Lewis believes there are many reasons veterans make good employees. He said they have an accelerated learning curve, leadership skills, experience with diversity and inclusion, ability to be good team members, ability to handle pressure, and respect for established procedures.
“Veterans have the proven ability to learn new skills and concepts,” Lewis said. “In addition, they can enter your workforce with identifiable and transferable skills proven in real-world situations. This background can enhance your organization’s productivity.”
Their ability to perform under pressure may be one of their most marketable skills. “Veterans understand the rigors of tight schedules and limited resources,” he said. “They have developed the capacity to know how to accomplish priorities on time, in spite of tremendous stress. They know the critical importance of staying with a task until it is done right.”
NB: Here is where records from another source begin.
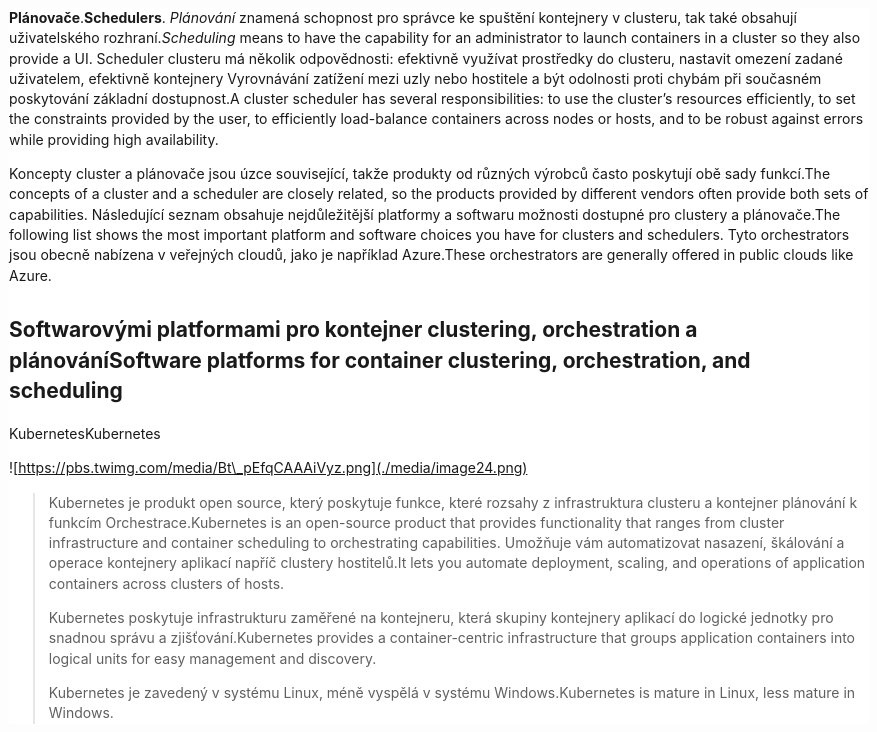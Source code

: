 <span data-ttu-id="99542-122">**Plánovače**.</span><span class="sxs-lookup"><span data-stu-id="99542-122">**Schedulers**.</span></span> <span data-ttu-id="99542-123">*Plánování* znamená schopnost pro správce ke spuštění kontejnery v clusteru, tak také obsahují uživatelského rozhraní.</span><span class="sxs-lookup"><span data-stu-id="99542-123">*Scheduling* means to have the capability for an administrator to launch containers in a cluster so they also provide a UI.</span></span> <span data-ttu-id="99542-124">Scheduler clusteru má několik odpovědnosti: efektivně využívat prostředky do clusteru, nastavit omezení zadané uživatelem, efektivně kontejnery Vyrovnávání zatížení mezi uzly nebo hostitele a být odolnosti proti chybám při současném poskytování základní dostupnost.</span><span class="sxs-lookup"><span data-stu-id="99542-124">A cluster scheduler has several responsibilities: to use the cluster’s resources efficiently, to set the constraints provided by the user, to efficiently load-balance containers across nodes or hosts, and to be robust against errors while providing high availability.</span></span>

<span data-ttu-id="99542-125">Koncepty cluster a plánovače jsou úzce související, takže produkty od různých výrobců často poskytují obě sady funkcí.</span><span class="sxs-lookup"><span data-stu-id="99542-125">The concepts of a cluster and a scheduler are closely related, so the products provided by different vendors often provide both sets of capabilities.</span></span> <span data-ttu-id="99542-126">Následující seznam obsahuje nejdůležitější platformy a softwaru možnosti dostupné pro clustery a plánovače.</span><span class="sxs-lookup"><span data-stu-id="99542-126">The following list shows the most important platform and software choices you have for clusters and schedulers.</span></span> <span data-ttu-id="99542-127">Tyto orchestrators jsou obecně nabízena v veřejných cloudů, jako je například Azure.</span><span class="sxs-lookup"><span data-stu-id="99542-127">These orchestrators are generally offered in public clouds like Azure.</span></span>

## <a name="software-platforms-for-container-clustering-orchestration-and-scheduling"></a><span data-ttu-id="99542-128">Softwarovými platformami pro kontejner clustering, orchestration a plánování</span><span class="sxs-lookup"><span data-stu-id="99542-128">Software platforms for container clustering, orchestration, and scheduling</span></span>

<span data-ttu-id="99542-129">Kubernetes</span><span class="sxs-lookup"><span data-stu-id="99542-129">Kubernetes</span></span>

![https://pbs.twimg.com/media/Bt\_pEfqCAAAiVyz.png](./media/image24.png)

> <span data-ttu-id="99542-131">Kubernetes je produkt open source, který poskytuje funkce, které rozsahy z infrastruktura clusteru a kontejner plánování k funkcím Orchestrace.</span><span class="sxs-lookup"><span data-stu-id="99542-131">Kubernetes is an open-source product that provides functionality that ranges from cluster infrastructure and container scheduling to orchestrating capabilities.</span></span> <span data-ttu-id="99542-132">Umožňuje vám automatizovat nasazení, škálování a operace kontejnery aplikací napříč clustery hostitelů.</span><span class="sxs-lookup"><span data-stu-id="99542-132">It lets you automate deployment, scaling, and operations of application containers across clusters of hosts.</span></span>
>
> <span data-ttu-id="99542-133">Kubernetes poskytuje infrastrukturu zaměřené na kontejneru, která skupiny kontejnery aplikací do logické jednotky pro snadnou správu a zjišťování.</span><span class="sxs-lookup"><span data-stu-id="99542-133">Kubernetes provides a container-centric infrastructure that groups application containers into logical units for easy management and discovery.</span></span>
>
> <span data-ttu-id="99542-134">Kubernetes je zavedený v systému Linux, méně vyspělá v systému Windows.</span><span class="sxs-lookup"><span data-stu-id="99542-134">Kubernetes is mature in Linux, less mature in Windows.</span></span>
Lewis said that veterans have gained valuable experiences in military occupations that directly relate to positions in the FAA. “Veterans have acquired a wealth of knowledge, skills, and competencies through practical workforce experience,” he said. “Veterans understand the commitment to achieving organizational goals and objectives and have demonstrated the ability to work efficiently and effectively within teams and multi-cultural environments. Many veterans already hold required security clearances for federal positions.”
It is important to take advantage of all opportunities, inside the military and out, according to Lewis. “In the military, you are always looking for the next opportunity to prove yourself,” he said. “So you take advantage of any training opportunity that adds to your skill set – and you volunteer for those tasks and assignments that allow you to develop. Also, you cannot wait until it is time to leave the military to decide on your desired career field in the civilian world. Of course, everything is dependent on the job market, so you have to do some research on what jobs will be available.”
The Office of Human Resource Management posts all positions open to outside candidates at www.faa.gov/jobs and www.usajobs.gov. “The FAA also implemented a new hiring provision for veterans – the Expanded Veterans Hiring Opportunity (EVHO),” Lewis said. “That allows veterans and preference eligibles who are honorably discharged from the armed forces – after completing at least three years of continuous active service – to apply and compete for vacant FAA positions when the agency is recruiting outside of its own workforce.”
Be careful when filling out the online application, said Lewis. “Veterans need to take the time to complete the application thoroughly,” he said. “Many times veterans are considered not qualified or do not receive veterans preference because they do not answer questions on the application correctly.”